Project 1 → Hortus Siccus
BRIEF
ISTD, Not Just Fleurons: consider plants in their broadest sense to develop an eye-catching, informative outcome that celebrates plants and the concept of the garden.
CONCEPT
A Herbarium is a collection of pressed, dried plants. Hortus Siccus is the Latin name, translating to dry garden. My outcome approaches the theme of gardens through this unconventional lens, focussing on the Herbarium at Kew Gardens. Through an interview with Kew taxonomist and researcher, Dr. David Goyder, Hortus Siccus explores Kew’s Herbarium from its complex past to its current research, and the way it hopes to navigate the future.
SOLUTION
The publication’s format mimics a plant press, which are used to dry specimens.

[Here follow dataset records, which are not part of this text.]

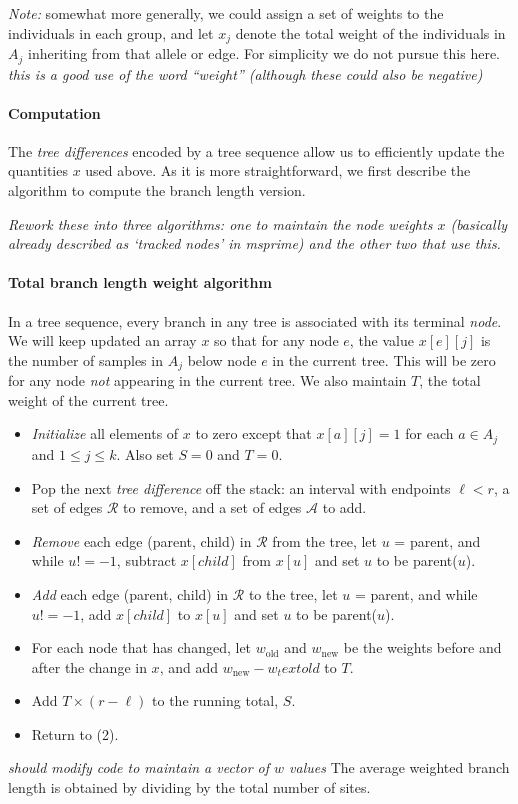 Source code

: \documentclass{article}
\newcommand{\plr}[1]{{\color{blue} \it #1}}
\begin{document}
\emph{Note:} somewhat more generally,
we could assign a set of weights to the individuals in each group,
and let $x_j$ denote the total weight of the individuals in $A_j$
inheriting from that allele or edge.
For simplicity we do not pursue this here.
\plr{this is a good use of the word ``weight'' (although these could also be negative)}


\paragraph{Computation}
The \emph{tree differences} encoded by a tree sequence allow us to efficiently update the quantities $x$ used above.
As it is more straightforward, we first describe the algorithm
to compute the branch length version.

\plr{Rework these into three algorithms: one to maintain the node weights $x$
    (basically already described as `tracked nodes' in msprime)
    and the other two that use this.}

\paragraph{Total branch length weight algorithm}
In a tree sequence, every branch in any tree is associated with its terminal \emph{node}.
We will keep updated an array $x$ so that for any node $e$,
the value $x[e][j]$ is the number of samples in $A_j$ below node $e$ in the current tree.
This will be zero for any node \emph{not} appearing in the current tree.
We also maintain $T$, the total weight of the current tree.
\begin{itemize}
    \item \emph{Initialize} all elements of $x$ to zero
        except that $x[a][j] = 1$ for each $a \in A_j$ and $1 \le j \le k$.
        Also set $S=0$ and $T=0$.
    \item Pop the next \emph{tree difference} off the stack: an interval with endpoints $\ell < r$,
        a set of edges $\mathcal{R}$ to remove, and a set of edges $\mathcal{A}$ to add.
    \item \emph{Remove} each edge (parent, child) in $\mathcal{R}$ from the tree,
        let $u$ = parent, and while $u != -1$,
        subtract $x[child]$ from $x[u]$ and set $u$ to be parent($u$).
    \item \emph{Add} each edge (parent, child) in $\mathcal{R}$ to the tree,
        let $u$ = parent, and while $u != -1$,
        add $x[child]$ to $x[u]$ and set $u$ to be parent($u$).
    \item For each node that has changed, let $w_\text{old}$ and $w_\text{new}$
        be the weights before and after the change in $x$,
        and add $w_\text{new} - w_text{old}$ to $T$.
    \item Add $T \times (r-\ell)$ to the running total, $S$.
    \item Return to (2).
\end{itemize}
\plr{should modify code to maintain a vector of $w$ values}
The average weighted branch length is obtained by dividing by the total number of sites.
\end{document}
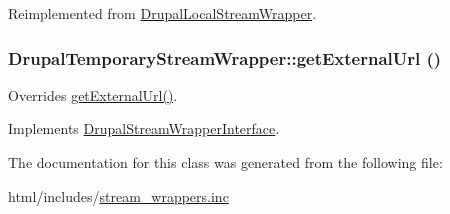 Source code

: Reimplemented from \hyperlink{classDrupalLocalStreamWrapper_a3ff87a4643479303f4880f2381d0f432}{DrupalLocalStreamWrapper}.\hypertarget{classDrupalTemporaryStreamWrapper_a289ebf62f0ba1a495cb7682812abba05}{
\subsubsection[{getExternalUrl}]{\setlength{\rightskip}{0pt plus 5cm}DrupalTemporaryStreamWrapper::getExternalUrl ()}}
\label{classDrupalTemporaryStreamWrapper_a289ebf62f0ba1a495cb7682812abba05}
Overrides \hyperlink{classDrupalTemporaryStreamWrapper_a289ebf62f0ba1a495cb7682812abba05}{getExternalUrl()}. 

Implements \hyperlink{interfaceDrupalStreamWrapperInterface_af8474357b8c79f1a7629084a05541d16}{DrupalStreamWrapperInterface}.

The documentation for this class was generated from the following file:\begin{DoxyCompactItemize}
\item 
html/includes/\hyperlink{stream__wrappers_8inc}{stream\_\-wrappers.inc}\end{DoxyCompactItemize}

Kew has a high volume of type specimens, which are the original record and formal description of any species of plant. Playing on this link between the language of botany and typography, I created a series of type specimens: plants from the Herbarium brought to life with words. They represent the wildness of plants; lines of text intertwine and bend, traversing the grid without restriction. Following each type specimen, the same interview text is then set legibly. These neat, angular layouts create order which reflects the rigidity and hierarchy of plant taxonomy.
A small green booklet sits wihtin the main pages, symbolising a verdant plant at the beginning of the drying process, before losing its colour. This booklet provides a taxonomic breakdown of each of the specimens illustrated in the main publication.